In lieu of an abstract, here is a brief excerpt of the content:

Reviewed by:
  • Doctor Faustus
  • Molly Hand
Doctor Faustus Presented by Resurgens Theatre Company at The Warehouse, Tallahassee, Florida, April 13–16, 2012. Directed by Brent Griffin and Kevin Carr. Choreography [End Page 132] by Melanie Cochrane. Costume Design by Alice Woodhurst, Nancy Fisher, and Michele Belson. Special effects by Joe Fisher. Original music composed by Alyze Rabideau. Necromantic art design by Sarah Kiesow. With Brent Griffin (Faustus), Laura Johnson (Mephistophilis), Gwendolyn Gay (Good Angel, Lechery), Tess McDermott (Bad Angel, Covetousness), Holly Grissom (Hot Whore, Helen of Troy), Lisa Reasoner (Lucifer, Old Man), Zakiya Jas (Pride, Emperor), Dorothea Syleos (Envy, Duchess), Danielle Mohr (Wrath, Alexander), and others.

Click for larger view
View full resolution
Fig. 15.

(L to R) Melanie Keller (Portia), René Ruelas (Duke of Venice), Michael Goldberg (Shylock), Michael Joseph Mitchell (Anthonio), Hayley L. Rice (Nerissa), and Kevin McKillip (Bassanio) in First Folio Theatre’s The Merchant of Venice, directed by Alison C. Vesely. Photo courtesy of David Rice.

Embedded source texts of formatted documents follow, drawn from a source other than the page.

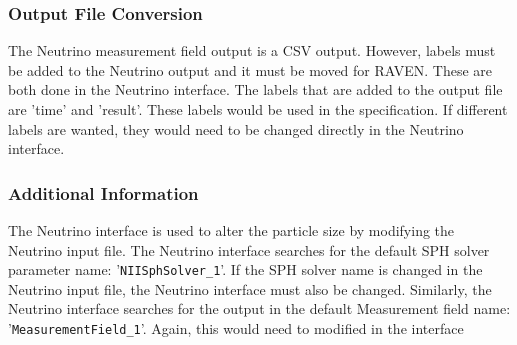 \subsubsection{Output File Conversion}
The Neutrino measurement field output is a CSV output. However, labels must be added to the Neutrino output
and it must be moved for RAVEN. These are both done in the Neutrino interface. The labels that are added to the
output file are 'time' and 'result'. These labels would be used in the  specification.
If different labels are wanted, they would need to be changed directly in the Neutrino interface.

\subsubsection{Additional Information}
The Neutrino interface is used to alter the particle size by modifying the Neutrino input file. The Neutrino interface
searches for the default SPH solver parameter name: '\texttt{NIISphSolver\_1}'. If the SPH solver name is changed in the
Neutrino input file, the Neutrino interface must also be changed. Similarly, the Neutrino interface searches for the
output in the default Measurement field name: '\texttt{MeasurementField\_1}'. Again, this would need to modified in the interface
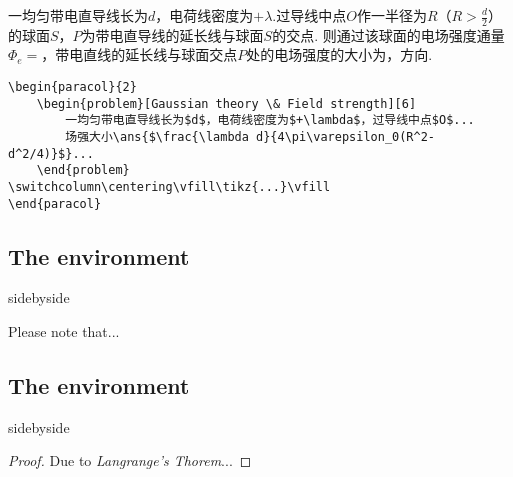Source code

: \begin{paracol}{2}
\begin{problem}
    一均匀带电直导线长为$d$，电荷线密度为$+\lambda$.过导线中点$O$作一半径为$R$（$R>\frac{d}{2}$）的球面$S$，$P$为带电直导线的延长线与球面$S$的交点. 则通过该球面的电场强度通量$\Phi_e=$，带电直线的延长线与球面交点$P$处的电场强度的大小为，方向.
    \end{problem}
\switchcolumn\centering
\vfill
{}
\vfill
\end{paracol}
\begin{tcolorbox}
\begin{verbatim}
\begin{paracol}{2}
    \begin{problem}[Gaussian theory \& Field strength][6]
        一均匀带电直导线长为$d$，电荷线密度为$+\lambda$，过导线中点$O$...
        场强大小\ans{$\frac{\lambda d}{4\pi\varepsilon_0(R^2-d^2/4)}$}...
    \end{problem}
\switchcolumn\centering\vfill\tikz{...}\vfill
\end{paracol}
\end{verbatim}
\end{tcolorbox}

\subsection{The  environment}
\begin{tcblisting}{sidebyside}
\begin{note}
    Please note that...
\end{note}
\end{tcblisting}

\subsection{The  environment}
\begin{tcblisting}{sidebyside}
\begin{proof}
    Due to \emph{Langrange's Thorem}...
\end{proof}
\end{tcblisting}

Christopher Marlowe’s Doctor Faustus may be an example of a play that is actually better experienced through reading than in the theatre. Performances of Faustus can leave even the most enthusiastic admirers of the play wearied by that character’s schizophrenic solipsism. The Manichean struggle grandly captured in the text can seem less fearsome and more tedious on stage: by the time Faustus sees God bending his ireful brow and looking fiercely on him, the audience members might be looking just as fiercely at their watches. [End Page 133]

Resurgens Theatre Company, the project of Brent Griffin—a Shakespearean scholar and seasoned actor who has studied at Shakespeare’s Globe in London—and Kevin Carr, a scholar of renaissance drama who also has considerable experience in theatre—took risks with Marlowe’s play that, in less capable hands, might have ended as regrettably as things do for Faustus. Griffin edited the A-text to omit the “low” comic scenes featuring Wagner, Rafe, Robin, and the horse courser, a choice explained in the program thus: “We… feel that low humor elicited by these scenes invariably detracts from the protagonist’s tragic demise. Therefore, we’ve created a stripped down, psychologically driven version of the play that focuses sharply on the relationship between Faustus and Mephistophilis (and by extension, Faustus and his own highly vexed conscience).” As much as we might quibble with the rationale, the cutting of these scenes created an unrelenting focus on the relationship between the two characters, and the chemistry and tension between Griffin’s Faustus and Laura Johnson’s Mephistophilis grew throughout this briskly paced performance even until the wrenching end.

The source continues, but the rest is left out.